YOUR INSTRUCTIONS:
Although the entries contain pictures, copy only their text, exactly as written.

MATERIAL FOR THIS EXERCISE:
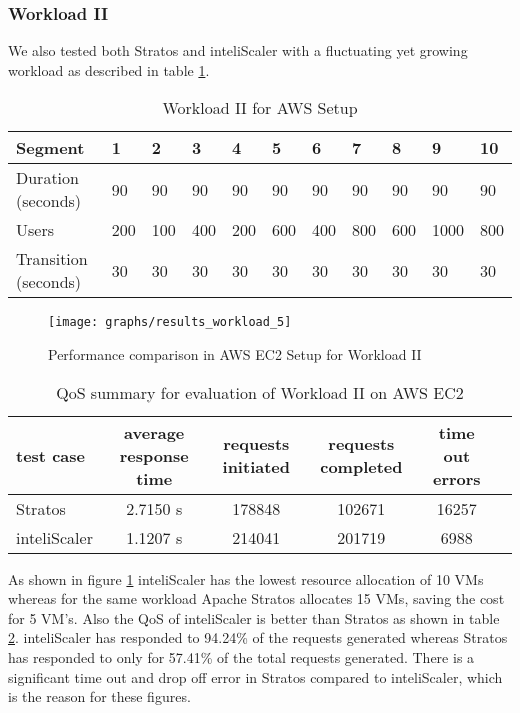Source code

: \pagebreak

\subsubsection{Workload II}
We also tested both Stratos and inteliScaler with a fluctuating yet growing workload as described in table \ref{table:workload_5}.
\begin{table}[h!]
\centering
\caption{Workload II for AWS Setup}
\label{table:workload_5}
\begin{tabular}{|l|l|l|l|l|l|l|l|l|l|l|}
\hline
Segment & 1 & 2 & 3 & 4 & 5 & 6 & 7 & 8 & 9 & 10\\ \hline
Duration (seconds) & 90 & 90 & 90 & 90 & 90 & 90 & 90 & 90 & 90 & 90 \\ \hline
Users & 200 & 100 & 400 & 200 & 600 & 400 & 800 & 600 & 1000 & 800   \\ \hline
Transition (seconds) & 30 & 30 & 30 & 30 & 30 & 30 & 30 & 30 & 30 & 30  \\ \hline
\end{tabular}
\end{table}
\begin{figure}[h!]
\centering
\captionsetup{justification=centering,margin=1cm}
\texttt{[image: graphs/results\_workload\_5]}
\caption{Performance comparison in AWS EC2 Setup for Workload II}
\label{graph:workload_5}
\end{figure}


\begin{table}[h!]
\centering
\caption{QoS summary for evaluation of Workload II on AWS EC2}
\label{table:analysis_qos_workload_5}
\begin{tabular}{|l|c|c|c|c|c|}
\hline

test case & average  response time & requests initiated & requests completed & time out errors \\ \hline

Stratos & 2.7150 s & 178848 & 102671 & 16257\\ \hline

inteliScaler & 1.1207 s & 214041 & 201719 & 6988\\ \hline

\end{tabular}
\end{table}

As shown in figure \ref{graph:workload_5} inteliScaler has the lowest resource allocation of 10 VMs whereas for the same workload Apache Stratos allocates 15 VMs, saving the cost for 5 VM's. Also the QoS of inteliScaler is better than Stratos as shown in table \ref{table:analysis_qos_workload_5}. inteliScaler has responded to 94.24\% of the requests generated whereas Stratos has responded to only for 57.41\% of the total requests generated. There is a significant time out and drop off error in Stratos compared to inteliScaler, which is the reason for these figures.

ANSWER SECTION:
Source code

: \pagebreak

\subsubsection{Workload II}
We also tested both Stratos and inteliScaler with a fluctuating yet growing workload as described in table \ref{table:workload_5}.
\begin{table}[h!]
\centering
\caption{Workload II for AWS Setup}
\label{table:workload_5}
\begin{tabular}{|l|l|l|l|l|l|l|l|l|l|l|}
\hline
Segment & 1 & 2 & 3 & 4 & 5 & 6 & 7 & 8 & 9 & 10\\ \hline
Duration (seconds) & 90 & 90 & 90 & 90 & 90 & 90 & 90 & 90 & 90 & 90 \\ \hline
Users & 200 & 100 & 400 & 200 & 600 & 400 & 800 & 600 & 1000 & 800   \\ \hline
Transition (seconds) & 30 & 30 & 30 & 30 & 30 & 30 & 30 & 30 & 30 & 30  \\ \hline
\end{tabular}
\end{table}
\begin{figure}[h!]
\centering
\captionsetup{justification=centering,margin=1cm}
\texttt{[image: graphs/results\_workload\_5]}
\caption{Performance comparison in AWS EC2 Setup for Workload II}
\label{graph:workload_5}
\end{figure}


\begin{table}[h!]
\centering
\caption{QoS summary for evaluation of Workload II on AWS EC2}
\label{table:analysis_qos_workload_5}
\begin{tabular}{|l|c|c|c|c|c|}
\hline

test case & average  response time & requests initiated & requests completed & time out errors \\ \hline

Stratos & 2.7150 s & 178848 & 102671 & 16257\\ \hline

inteliScaler & 1.1207 s & 214041 & 201719 & 6988\\ \hline

\end{tabular}
\end{table}

As shown in figure \ref{graph:workload_5} inteliScaler has the lowest resource allocation of 10 VMs whereas for the same workload Apache Stratos allocates 15 VMs, saving the cost for 5 VM's. Also the QoS of inteliScaler is better than Stratos as shown in table \ref{table:analysis_qos_workload_5}. inteliScaler has responded to 94.24\% of the requests generated whereas Stratos has responded to only for 57.41\% of the total requests generated. There is a significant time out and drop off error in Stratos compared to inteliScaler, which is the reason for these figures.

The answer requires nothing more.